The Dreaded Product RecallJanuary 28, 2009
Today, peanut butter manufacturers have a problem: salmonella contaminated a huge batch, and hundreds of people have gotten really sick, six have even died. The tainted peanut butter was packaged for industry, not retail, and distributed around the country. Since it was sold to industry to be added to other products, the outbreak was stalled while the product was processed into everything from crackers to dog treats. The FDA and food industry can’t identify everywhere it went, so it could be virtually anywhere. That effectively makes everyone responsible and every candy bar and plate of Pad Thai a potential outbreak. The FDA appears to have tracked the salmonella to its source, but containing the problem is slow-going and far-reaching. The real question is why wasn’t this problem caught by the manufacturers or even via one of the distribution chains? Are food safety precautions not stringent enough or too slow, or was somebody trying to avoid consequences for something they hoped wouldn’t become serious.

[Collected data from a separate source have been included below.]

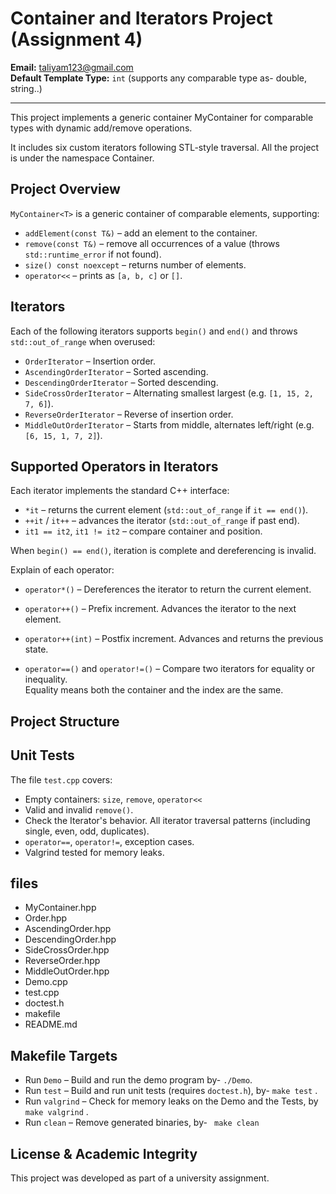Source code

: # Container and Iterators Project (Assignment 4)

**Email:** taliyam123@gmail.com  
**Default Template Type:** `int` (supports any comparable type as- double, string..)


---
This project implements a generic container MyContainer<T> for comparable types with dynamic add/remove operations.

It includes six custom iterators following STL-style traversal.
All the project is under the namespace Container.
## Project Overview

`MyContainer<T>` is a generic container of comparable elements, supporting:

- `addElement(const T&)` – add an element to the container.
- `remove(const T&)` – remove all occurrences of a value (throws `std::runtime_error` if not found).
- `size() const noexcept` – returns number of elements.
- `operator<<` – prints as `[a, b, c]` or `[]`.

## Iterators

Each of the following iterators supports `begin()` and `end()` and throws `std::out_of_range` when overused:

- `OrderIterator` – Insertion order.
- `AscendingOrderIterator` – Sorted ascending.
- `DescendingOrderIterator` – Sorted descending.
- `SideCrossOrderIterator` – Alternating smallest largest (e.g. `[1, 15, 2, 7, 6]`).
- `ReverseOrderIterator` – Reverse of insertion order.
- `MiddleOutOrderIterator` – Starts from middle, alternates left/right (e.g. `[6, 15, 1, 7, 2]`).

## Supported Operators in Iterators

Each iterator implements the standard C++ interface:

- `*it` – returns the current element (`std::out_of_range` if `it == end()`).
- `++it` / `it++` – advances the iterator (`std::out_of_range` if past end).
- `it1 == it2`, `it1 != it2` – compare container and position.

When `begin() == end()`, iteration is complete and dereferencing is invalid.

Explain of each operator:
- `operator*()` – Dereferences the iterator to return the current element.  

- `operator++()` – Prefix increment. Advances the iterator to the next element.  

- `operator++(int)` – Postfix increment. Advances and returns the previous state.

- `operator==()` and `operator!=()` – Compare two iterators for equality or inequality.  
  Equality means both the container and the index are the same.

## Project Structure
## Unit Tests

The file `test.cpp` covers:

- Empty containers: `size`, `remove`, `operator<<`
- Valid and invalid `remove()`.
- Check the Iterator's behavior. All iterator traversal patterns (including single, even, odd, duplicates).
- `operator==`, `operator!=`, exception cases.
- Valgrind tested for memory leaks.

## files 

- MyContainer.hpp  
- Order.hpp  
- AscendingOrder.hpp  
- DescendingOrder.hpp  
- SideCrossOrder.hpp  
- ReverseOrder.hpp  
- MiddleOutOrder.hpp  
- Demo.cpp   
- test.cpp  
- doctest.h  
- makefile  
- README.md  


## Makefile Targets

- Run `Demo` – Build and run the demo program by-   `./Demo`.
- Run `test` – Build and run unit tests (requires `doctest.h`), by- `make test` .
- Run `valgrind` – Check for memory leaks on the Demo and the Tests,  by `make valgrind` .
- Run `clean` – Remove generated binaries, by- ` make clean`


## License & Academic Integrity

This project was developed as part of a university assignment.
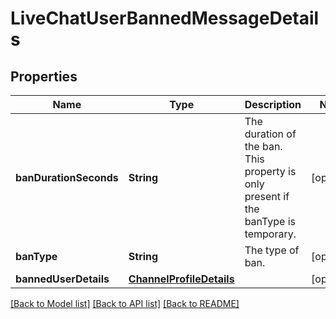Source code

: # LiveChatUserBannedMessageDetails

## Properties
Name | Type | Description | Notes
------------ | ------------- | ------------- | -------------
**banDurationSeconds** | **String** | The duration of the ban. This property is only present if the banType is temporary. | [optional] 
**banType** | **String** | The type of ban. | [optional] 
**bannedUserDetails** | [**ChannelProfileDetails**](ChannelProfileDetails.md) |  | [optional] 

[[Back to Model list]](../README.md#documentation-for-models) [[Back to API list]](../README.md#documentation-for-api-endpoints) [[Back to README]](../README.md)


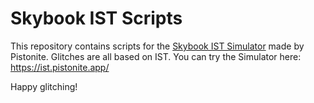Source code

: # Skybook IST Scripts
This repository contains scripts for the [Skybook IST Simulator](https://github.com/Pistonite/botw-ist/) made by Pistonite.
Glitches are all based on IST.
You can try the Simulator here: https://ist.pistonite.app/

Happy glitching!
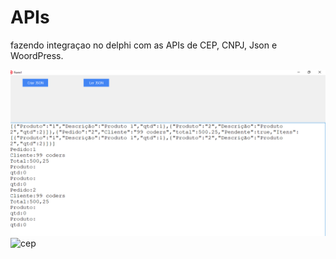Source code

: # APIs
fazendo integraçao no delphi com as  APIs de CEP, CNPJ, Json e WoordPress. 

<img src="/src/jsn.PNG" alt="json"/>
<img src="/ src/cep.PNG" alt="cep"/>

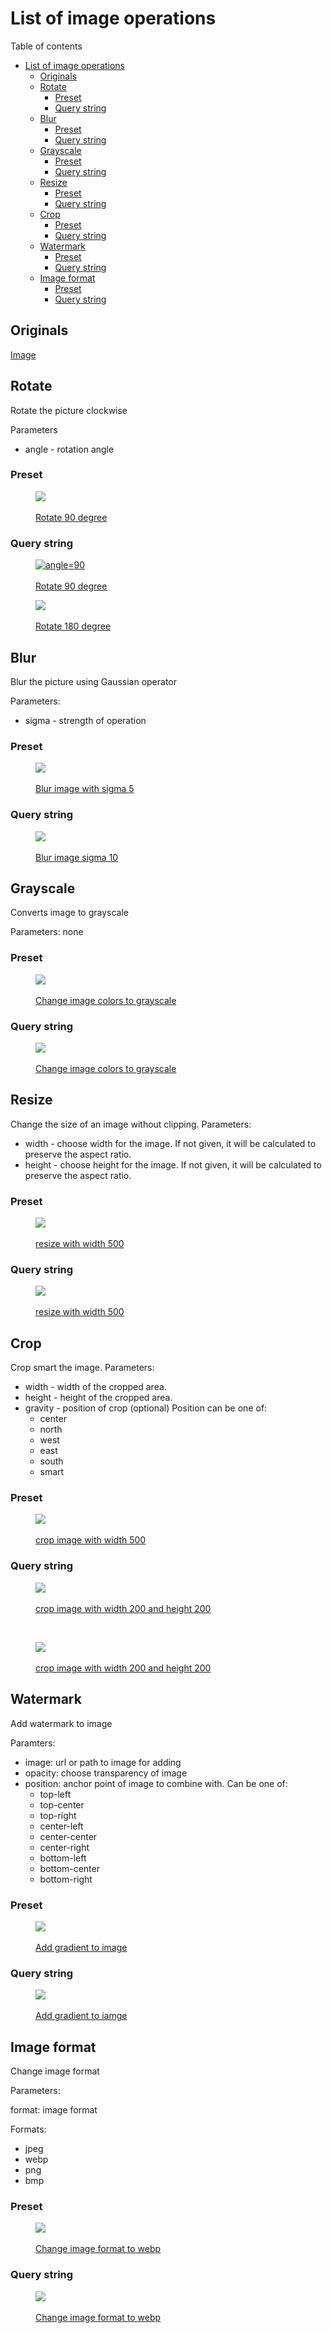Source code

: # List of image operations

Table of contents

- [List of image operations](#list-of-image-operations)
  * [Originals](#originals)
  * [Rotate](#rotate)
    + [Preset](#preset)
    + [Query string](#query-string)
  * [Blur](#blur)
    + [Preset](#preset-1)
    + [Query string](#query-string-1)
  * [Grayscale](#grayscale)
    + [Preset](#preset-2)
    + [Query string](#query-string-2)
  * [Resize](#resize)
    + [Preset](#preset-3)
    + [Query string](#query-string-3)
  * [Crop](#crop)
    + [Preset](#preset-4)
    + [Query string](#query-string-4)
  * [Watermark](#watermark)
    + [Preset](#preset-5)
    + [Query string](#query-string-5)
  * [Image format](#image-format)
    + [Preset](#preset-6)
    + [Query string](#query-string-6)

## Originals

<a href="https://mort.mkaciuba.com/demo/img.jpg">Image</a>

## Rotate

Rotate the picture clockwise

Parameters
* angle - rotation angle

### Preset

<a href="https://mort.mkaciuba.com/demo/rotate/img.jpg">
<figure>
<img src="https://mort.mkaciuba.com/demo/rotate/img.jpg">
<figcaption><br/>Rotate 90 degree</figcaption>
</figure>
</a>

### Query string

<a href="https://mort.mkaciuba.com/demo/img.jpg?operation=rotate&angle=90">
<figure>
<img  align="center" src="https://mort.mkaciuba.com/demo/img.jpg?operation=rotate&angle=90" alt="angle=90">
<figcaption><br/>Rotate 90 degree</figcaption>
</figure>
</a>

<a href="https://mort.mkaciuba.com/demo/img.jpg?operation=rotate&angle=90">
<figure>
<img aling="center" src="https://mort.mkaciuba.com/demo/img.jpg?operation=rotate&angle=180">
<figcaption><br/>Rotate 180 degree</figcaption>
</figure>
</a>


## Blur

Blur the picture using Gaussian operator

Parameters:
* sigma - strength of operation

### Preset

<a href="https://mort.mkaciuba.com/demo/blur/img.jpg">
<figure>
<img align="center" src="https://mort.mkaciuba.com/demo/blur/img.jpg">
<figcaption><br/>Blur image with sigma 5</figcaption>
</figure>
</a>


### Query string

<a href="https://mort.mkaciuba.com/demo/img.jpg?operation=blur&sigma=10">
<figure>
<img align="center" src="https://mort.mkaciuba.com/demo/img.jpg?operation=blur&sigma=10">
<figcaption><br/>Blur image sigma 10</figcaption>
</figure>
</a>


## Grayscale

Converts image to grayscale

Parameters: none

### Preset

<a href="https://mort.mkaciuba.com/demo/grayscale/img.jpg">
<figure>
<img src="https://mort.mkaciuba.com/demo/grayscale/img.jpg">
 <figcaption></br>Change image colors to grayscale</figcaption>
</figure>
</a>

### Query string

<a href="https://mort.mkaciuba.com/demo/img.jpg?grayscale=1">
<figure>
<img src="https://mort.mkaciuba.com/demo/img.jpg?grayscale=1">
<figcaption><br/>Change image colors to grayscale</figcaption>
</figure>
</a>


## Resize

Change the size of an image without clipping.
Parameters:
* width - choose width for the image. If not given, it will be calculated to preserve the aspect ratio.
* height - choose height for the image. If not given, it will be calculated to preserve the aspect ratio.

### Preset

<a href="https://mort.mkaciuba.com/demo/medium/img.jpg">
<figure>
<img src="https://mort.mkaciuba.com/demo/medium/img.jpg">
<figcaption><br/>resize with width 500 </figcaption>
</figure>
</a>

### Query string

<a href="https://mort.mkaciuba.com/demo/img.jpg?width=500">
<figure>
<img src="https://mort.mkaciuba.com/demo/img.jpg?width=500">
<figcaption><br/>resize with width 500 </figcaption>
</figure>
</a>


## Crop

Crop  smart the image.
Parameters:
* width - width of the cropped area.
* height - height of the cropped area.
* gravity - position of crop (optional)
Position can be one of:
  + center
  + north
  + west
  + east
  + south
  + smart

### Preset 

<a href="https://mort.mkaciuba.com/demo/crop/img.jpg">
<figure>
<img src="https://mort.mkaciuba.com/demo/crop/img.jpg">
<figcaption><br/>crop image with width 500 </figcaption>
</figure>
</a>

### Query string

<a href="https://mort.mkaciuba.com/demo/img.jpg?operation=crop&width=200&height=200">
<figure>
<img src="https://mort.mkaciuba.com/demo/img.jpg?opetation=crop&width=200&height=200">
<figcaption><br/>crop image with width 200 and height 200 </figcaption>
</figure>
</a>

</br>

<a href="https://mort.mkaciuba.com/demo/img.jpg?operation=crop&width=200&height=200">
<figure>
<img src="https://mort.mkaciuba.com/demo/img.jpg?opetation=crop&width=200&height=200&gravity=north">
<figcaption><br/>crop image with width 200 and height 200 </figcaption>
</figure>
</a>

## Watermark

Add watermark to image

Paramters:
* image: url or path to image for adding
* opacity: choose transparency of image
* position:  anchor point of image to combine with. Can be one of:
  + top-left
  + top-center
  + top-right
  + center-left
  + center-center
  + center-right
  + bottom-left
  + bottom-center
  + bottom-right

### Preset 

<a href="https://mort.mkaciuba.com/demo/watermark/img.jpg">
<figure>
<img src="https://mort.mkaciuba.com/demo/watermark/img.jpg">
<figcaption><br/>Add gradient to image</figcaption>
</figure>
</a>

### Query string

<a href="https://mort.mkaciuba.com/demo/img.jpg?operation=watermark&image=https://i.imgur.com/uomkVIL.png&position=top-left&opacity=0.5&width=500&operation=resize">
<figure>
<img src="https://mort.mkaciuba.com/demo/crop/img.jpg">
<figcaption><br/>Add gradient to iamge</figcaption>
</figure>
</a>

## Image format

Change image format

Parameters:

format: image format

Formats:
* jpeg
* webp
* png
* bmp

### Preset

<a href="https://mort.mkaciuba.com/demo/webp/img.jpg">
<figure>
<img src="https://mort.mkaciuba.com/demo/webp/img.jpg">
<figcaption><br/>Change image format to webp</figcaption>
</figure>
</a>

### Query string

<a href="https://mort.mkaciuba.com/demo/img.jpg?format=webp">
<figure>
<img src="https://mort.mkaciuba.com/demo/img.jpg?format=webp">
<figcaption><br/>Change image format to webp</figcaption>
</figure>
</a>

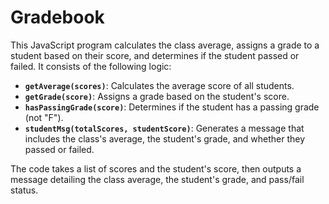 # Gradebook

This JavaScript program calculates the class average, assigns a grade to a student based on their score, and determines if the student passed or failed. It consists of the following logic:

- **`getAverage(scores)`**: Calculates the average score of all students.
- **`getGrade(score)`**: Assigns a grade based on the student's score.
- **`hasPassingGrade(score)`**: Determines if the student has a passing grade (not "F").
- **`studentMsg(totalScores, studentScore)`**: Generates a message that includes the class's average, the student's grade, and whether they passed or failed.

The code takes a list of scores and the student's score, then outputs a message detailing the class average, the student's grade, and pass/fail status.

I went through a product recall once in a past job many years ago. It was a small-batch production, but enough products had the same problem that a recall was issued. At the time, I was preoccupied with other projects, and my responsibility to adequately supervise assembly was sacrificed. The hardest part was accepting and admitting the mistake both with my colleagues and with my customers. Luckily, this was a low-quantity product, the problem was caught early, we had a personal relationship with every customer, and the potential consequences were minimal (aside from the damage to my ego). Our actions seemed straightforward, but customers appeared to really appreciate our proactive approach to retrieving the items, inspecting and fixing them, and returning them quickly. It certainly wasn’t the easiest thing to initiate, but it was the right thing to do and our customers were happy we did it. As a result of this experience, I still strive to remember that the delicate balance of properly supervising someone – somewhere between micro-managing and saying hello at the annual review – should be based on the needs of the employee, not my availability.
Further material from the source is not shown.